As the residence of the prince-electors, the Residenzschloss (Royal Palace) was one of the most magnificent buildings in Germany during the Renaissance period. In 1701, it was destroyed by a great fire. The entire building was carefully reconstructed, including the magnificent sgraffito in the large courtyard.
The Katholische Hofkirche (Catholic Cathedral) was built during the reign of Frederick August II who was later crowned King August III. For the construction, which lasted from 1739 to 1755, he hired the Italian architect Gaetano Chiaveri. The craftsmen whom Chiaveri brought with him lived in the nearby ‘Italienisches Dörfchen’ (Italian village). The site is today occupied by a restaurant.
August III was also a great art connoisseur. In 1754 he acquired Raphael’s Sistine Madonna, one of the most famous paintings of the Italian Renaissance. This image of the Virgin Mary was painted in the years 1512 and 1513. Today, it is displayed in the Gemäldegalerie Alte Meister (Old Masters Gallery) of the Staatliche Kunstsammlungen Dresden (Dresden State Art Collections).

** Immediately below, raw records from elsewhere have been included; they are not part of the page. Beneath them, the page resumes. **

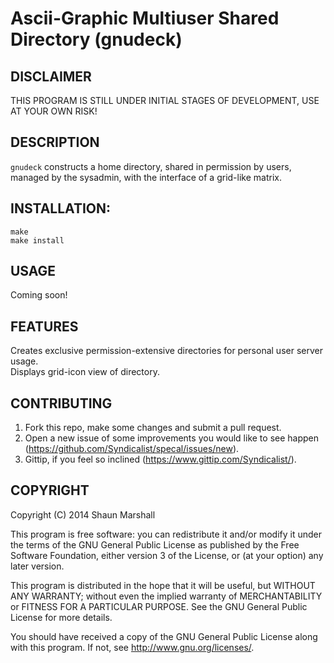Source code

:Ascii-Graphic Multiuser Shared Directory (gnudeck)
==================================================

DISCLAIMER
----------

THIS PROGRAM IS STILL UNDER INITIAL STAGES OF DEVELOPMENT, USE AT YOUR OWN RISK!


DESCRIPTION
-----------

`gnudeck` constructs a home directory, shared in permission by users, managed by the sysadmin, with the interface of a grid-like matrix.


INSTALLATION:
-------------

`make`  
`make install`


USAGE
-----

Coming soon!


FEATURES
--------

Creates exclusive permission-extensive directories for personal user server usage.  
Displays grid-icon view of directory.


CONTRIBUTING
------------

1. Fork this repo, make some changes and submit a pull request.
2. Open a new issue of some improvements you would like to see happen (<https://github.com/Syndicalist/specal/issues/new>).
3. Gittip, if you feel so inclined (<https://www.gittip.com/Syndicalist/>).


COPYRIGHT
---------

Copyright (C) 2014 Shaun Marshall

This program is free software: you can redistribute it and/or modify
it under the terms of the GNU General Public License as published by
the Free Software Foundation, either version 3 of the License, or
(at your option) any later version.

This program is distributed in the hope that it will be useful,
but WITHOUT ANY WARRANTY; without even the implied warranty of
MERCHANTABILITY or FITNESS FOR A PARTICULAR PURPOSE.  See the
GNU General Public License for more details.

You should have received a copy of the GNU General Public License
along with this program.  If not, see <http://www.gnu.org/licenses/>.
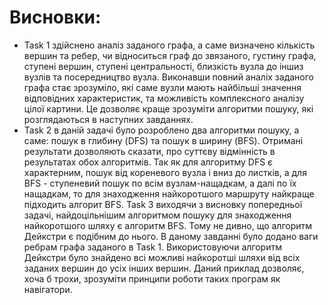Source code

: # Висновки:
- Task 1
    здійснено аналіз заданого графа, а саме визначено кількість вершин та ребер, чи відноситься граф до звязаного, густину графа, ступені вершин, ступені центральності, близкість вузла до іншиз вузлів та посередництво вузла. Виконавши повний аналіх заданого графа стає зрозуміло, які саме вузли мають найбільші значення відповідних характеристик, та можливість комплексного аналізу цілої картини. Це дозволяє краще зрозуміти алгоритми пошуку, які розглядаються в наступних завданнях.
- Task 2
    в даній задачі було розроблено два алгоритми пошуку, а саме: пошук в глибину (DFS) та пошук в ширину (BFS). Отримані результати дозволяють сказати, про суттєву відмінність в результатах обох алгоритмів. Так як для алгоритму DFS є характерним, пошук від кореневого вузла і вниз до листків, а для BFS - ступеневий пошук по  всім вузлам-нащадкам, а далі по їх нащадкам, то для знаходження найкоротшого маршруту найкраще підходить алгорит BFS.
Task 3
    виходячи з висновку попередньої задачі, найдоцільнішим алгоритмом пошуку для знаходження найкоротшого шляху є алгоритм BFS. Тому не дивно, що алгоритм Дейкстри є подібним до нього. В даному завданні було додано ваги ребрам графа заданого в Task 1. Використовуючи алгоритм Дейкстри було знайдено всі можливі найкоротші шляхи від всіх заданих вершин до усіх інших вершин. Даний приклад дозволяє, хоча б трохи, зрозуміти принципи роботи таких програм як навігатори.
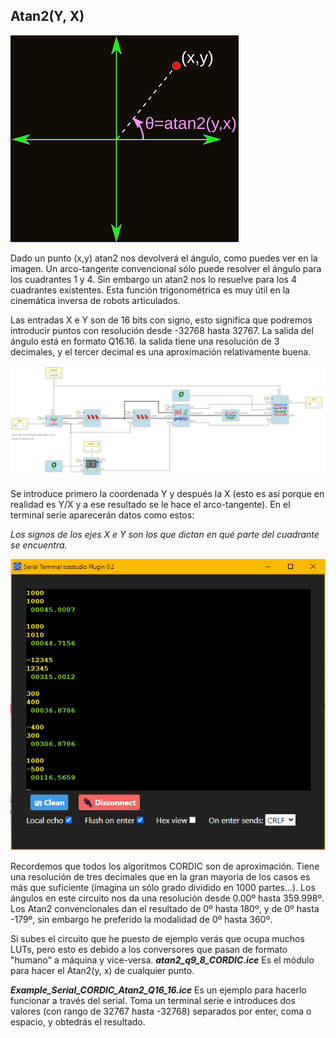 ## Atan2(Y, X)

![](https://github.com/Democrito/repositorios/blob/master/Maths/trigonometric/atan2/IMG/ata2_graph.png)

Dado un punto (x,y) atan2 nos devolverá el ángulo, como puedes ver en la imagen. Un arco-tangente convencional sólo puede resolver el ángulo para los cuadrantes 1 y 4. Sin embargo un atan2 nos lo resuelve para los 4 cuadrantes existentes. Esta función trigonométrica es muy útil en la cinemática inversa de robots articulados.

Las entradas X e Y son de 16 bits con signo, esto significa que podremos introducir puntos con resolución desde -32768 hasta 32767. La salida del ángulo está en formato Q16.16. la salida tiene una resolución de 3 decimales, y el tercer decimal es una aproximación relativamente buena.

![](https://github.com/Democrito/repositorios/blob/master/Maths/trigonometric/atan2/IMG/Example_Atan2_q9_8_CORDIC.PNG)

Se introduce primero la coordenada Y y después la X (esto es así porque en realidad es Y/X y a ese resultado se le hace el arco-tangente). En el terminal serie aparecerán datos como estos:

*Los signos de los ejes X e Y son los que dictan en qué parte del cuadrante se encuentra.*

![](https://github.com/Democrito/repositorios/blob/master/Maths/trigonometric/atan2/IMG/atan2_serial.PNG)

Recordemos que todos los algoritmos CORDIC son de aproximación. Tiene una resolución de tres decimales que en la gran mayoría de los casos es más que suficiente (imagina un sólo grado dividido en 1000 partes...). Los ángulos en este circuito nos da una resolución desde 0.00º hasta 359.998º. Los Atan2 convencionales dan el resultado de 0º hasta 180º, y de 0º hasta -179º, sin embargo he preferido la modalidad de 0º hasta 360º.

Si subes el circuito que he puesto de ejemplo verás que ocupa muchos LUTs, pero esto es debido a los conversores que pasan de formato "humano" a máquina y vice-versa.
***atan2_q9_8_CORDIC.ice*** Es el módulo para hacer el Atan2(y, x) de cualquier punto.

***Example_Serial_CORDIC_Atan2_Q16_16.ice*** Es un ejemplo para hacerlo funcionar a través del serial. Toma un terminal serie e introduces dos valores (con rango de 32767 hasta -32768) separados por enter, coma o espacio, y obtedrás el resultado.
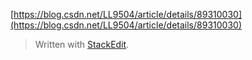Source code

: [https://blog.csdn.net/LL9504/article/details/89310030](https://blog.csdn.net/LL9504/article/details/89310030)


> Written with [StackEdit](https://stackedit.io/).
<!--stackedit_data:
eyJoaXN0b3J5IjpbODgwNTY4NDkxXX0=
-->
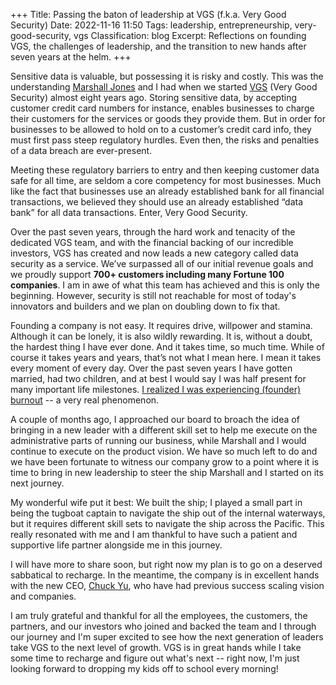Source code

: +++
Title: Passing the baton of leadership at VGS (f.k.a. Very Good Security)
Date: 2022-11-16 11:50
Tags: leadership, entrepreneurship, very-good-security, vgs
Classification: blog
Excerpt: Reflections on founding VGS, the challenges of leadership, and the transition to new hands after seven years at the helm.
+++

Sensitive data is valuable, but possessing it is risky and costly. This was the understanding [Marshall Jones](https://www.linkedin.com/in/marshalljones2/) and I had when we started [VGS](https://verygoodsecurity.com) (Very Good Security) almost eight years ago. Storing sensitive data, by accepting customer credit card numbers for instance, enables businesses to charge their customers for the services or goods they provide them. But in order for businesses to be allowed to hold on to a customer’s credit card info, they must first pass steep regulatory hurdles. Even then, the risks and penalties of a data breach are ever-present.

Meeting these regulatory barriers to entry and then keeping customer data safe for all time, are seldom a core competency for most businesses. Much like the fact that businesses use an already established bank for all financial transactions, we believed they should use an already established “data bank” for all data transactions. Enter, Very Good Security.

Over the past seven years, through the hard work and tenacity of the dedicated VGS team, and with the financial backing of our incredible investors, VGS has created and now leads a new category called data security as a service. We’ve surpassed all of our initial revenue goals and we proudly support **700+ customers including many Fortune 100 companies**. I am in awe of what this team has achieved and this is only the beginning. However, security is still not reachable for most of today's innovators and builders and we plan on doubling down to fix that.

Founding a company is not easy. It requires drive, willpower and stamina. Although it can be lonely, it is also wildly rewarding. It is, without a doubt, the hardest thing I have ever done. And it takes time, so much time. While of course it takes years and years, that’s not what I mean here. I mean it takes every moment of every day. Over the past seven years I have gotten married, had two children, and at best I would say I was half present for many important life milestones. [I realized I was experiencing (founder) burnout](https://web.archive.org/web/20221208230011/https://octopusventures.com/insights/scaling/the-seven-year-glitch-is-founder-ceo-burnout-inevitable/) -- a very real phenomenon.

A couple of months ago, I approached our board to broach the idea of bringing in a new leader with a different skill set to help me execute on the administrative parts of running our business, while Marshall and I would continue to execute on the product vision. We have so much left to do and we have been fortunate to witness our company grow to a point where it is time to bring in new leadership to steer the ship Marshall and I started on its next journey.

My wonderful wife put it best: We built the ship; I played a small part in being the tugboat captain to navigate the ship out of the internal waterways, but it requires different skill sets to navigate the ship across the Pacific. This really resonated with me and I am thankful to have such a patient and supportive life partner alongside me in this journey.

I will have more to share soon, but right now my plan is to go on a deserved sabbatical to recharge. In the meantime, the company is in excellent hands with the new CEO, [Chuck Yu](https://www.linkedin.com/in/chuck-yu-97a5893/), who have had previous success scaling vision and companies.

I am truly grateful and thankful for all the employees, the customers, the partners, and our investors who joined and backed the team and I through our journey and I'm super excited to see how the next generation of leaders take VGS to the next level of growth. VGS is in great hands while I take some time to recharge and figure out what's next -- right now, I'm just looking forward to dropping my kids off to school every morning!
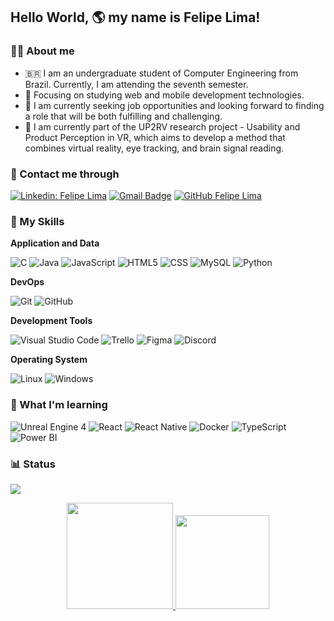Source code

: ## Hello World, 🌎 my name is Felipe Lima!

<h3> 💪🏽 About me </h3>

- 🇧🇷 I am an undergraduate student of Computer Engineering from Brazil. Currently, I am attending the seventh semester.
- 🎯 Focusing on studying web and mobile development technologies.
- 🔎 I am currently seeking job opportunities and looking forward to finding a role that will be both fulfilling and challenging.
- 🔭 I am currently part of the UP2RV research project - Usability and Product Perception in VR, which aims to develop a method that combines virtual reality, eye tracking, and brain signal reading.

<h3> 📱 Contact me through </h3>

[![Linkedin: Felipe Lima](https://img.shields.io/badge/-FelipeArtur-blue?style=flat-square&logo=Linkedin&logoColor=white&link=https://www.linkedin.com/in/felipeartur/)](https://www.linkedin.com/in/felipeartur/)
[![Gmail Badge](https://img.shields.io/badge/-felipe.artur.ml@gmail.com-006bed?style=flat-square&logo=Gmail&logoColor=white&link=mailto:felipe.artur.ml@gmail.com)](mailto:felipe.artur.ml@gmail.com)
[![GitHub Felipe Lima](https://img.shields.io/github/followers/FelipeArtur?label=FelipeArtur&style=social)](https://github.com/FelipeArtur)

<h3> 🧰 My Skills </h3>

**Application and Data**

  ![C](https://img.shields.io/badge/-C-333333?style=flat&logo=C%2B%2B&logoColor=00599C)
  ![Java](https://img.shields.io/badge/-Java-007396?style=flat&logo=java&logoColor=white)
  ![JavaScript](https://img.shields.io/badge/-JavaScript-333333?style=flat&logo=javascript)
  ![HTML5](https://img.shields.io/badge/-HTML5-333333?style=flat&logo=HTML5)
  ![CSS](https://img.shields.io/badge/-CSS-333333?style=flat&logo=CSS3&logoColor=1572B6)
  ![MySQL](https://img.shields.io/badge/-MySQL-333333?style=flat&logo=mysql)
  ![Python](https://img.shields.io/badge/-Python-3776AB?style=flat&logo=python&logoColor=white)

**DevOps**

  ![Git](https://img.shields.io/badge/-Git-333333?style=flat&logo=git)
  ![GitHub](https://img.shields.io/badge/-GitHub-333333?style=flat&logo=github)

**Development Tools**

  ![Visual Studio Code](https://img.shields.io/badge/-Visual%20Studio%20Code-333333?style=flat&logo=visual-studio-code&logoColor=007ACC)
  ![Trello](https://img.shields.io/badge/-Trello-333333?style=flat&logo=trello&logoColor=007ACC)
  ![Figma](https://img.shields.io/badge/-Figma-333333?style=flat&logo=figma&logoColor=007ACC)
  ![Discord](https://img.shields.io/badge/-Discord-7289DA?style=flat&logo=discord&logoColor=white)
 
**Operating System**

  ![Linux](https://img.shields.io/badge/-Linux-333333?style=flat&logo=linux)
  ![Windows](https://img.shields.io/badge/-Windows-0078D6?style=flat-square&logo=windows&logoColor=white)

<h3> 📖 What I'm learning </h3>

  ![Unreal Engine 4](https://img.shields.io/badge/-Unreal%20Engine%204-0E1128?style=flat&logo=unreal-engine&logoColor=white)
  ![React](https://img.shields.io/badge/-React-333333?style=flat&logo=react)
  ![React Native](https://img.shields.io/badge/-React%20Native-333333?style=flat&logo=react)
  ![Docker](https://img.shields.io/badge/-Docker-333333?style=flat&logo=docker)
  ![TypeScript](https://img.shields.io/badge/-TypeScript-007ACC?style=flat&logo=typescript&logoColor=white)
  ![Power BI](https://img.shields.io/badge/-Power%20BI-F2C811?style=flat&logo=Power%20BI&logoColor=white)

<h3> 📊 Status </h3>

![](https://komarev.com/ghpvc/?username=FelipeArtur&color=006bed)
<div align="center" style="display: inline_block">
  <a href="[https://github.com/FelipeArtur](https://github.com/FelipeArtur)">
  <img height="170em" src="https://github-readme-stats.vercel.app/api?username=FelipeArtur&show_icons=true&theme=dark#gh-dark-mode-only)](https://github.com/anuraghazra/github-readme-stats#gh-dark-mode-only"/> 
  <img height="150em" src="https://github-readme-stats.vercel.app/api/top-langs/?username=FelipeArtur&hide_progress=true&langs_count=16&theme=dark"/>
</div>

The Italian painter Bernard Bellotto – better known as Canaletto – became famous for his realistic panoramas of various European cities. As a connoisseur of fine art, August III invited Bellotto to become his court painter. The panorama of Dresden dates from 1748 and subsequently became known as the ‘Canaletto view’.
The Canaletto view today: From the right bank of the Elbe, just below the Augustus Bridge, the observer can survey the Hofkirche and the dome of the Frauenkirche on the other side.
Here is a view of the future twin city, Florence, painted by a Dresden artist. Carl Gustav Carus was considered one of the greatest polymaths of the 19th century. He was a doctor, natural philosopher and painter, in which capacity he was heavily influenced by the aesthetics of Caspar David Friedrich. Blick auf Florenz (View of Florence) was painted in 1841.
After the death of Friedrich August II, the kingdom was ruled by his brother, Johann von Sachsen. Johann was also a figure of some literary talent. His translation of Dante’s Divine Comedy, which he wrote under the pseudonym of Philalethes, is still acclaimed today.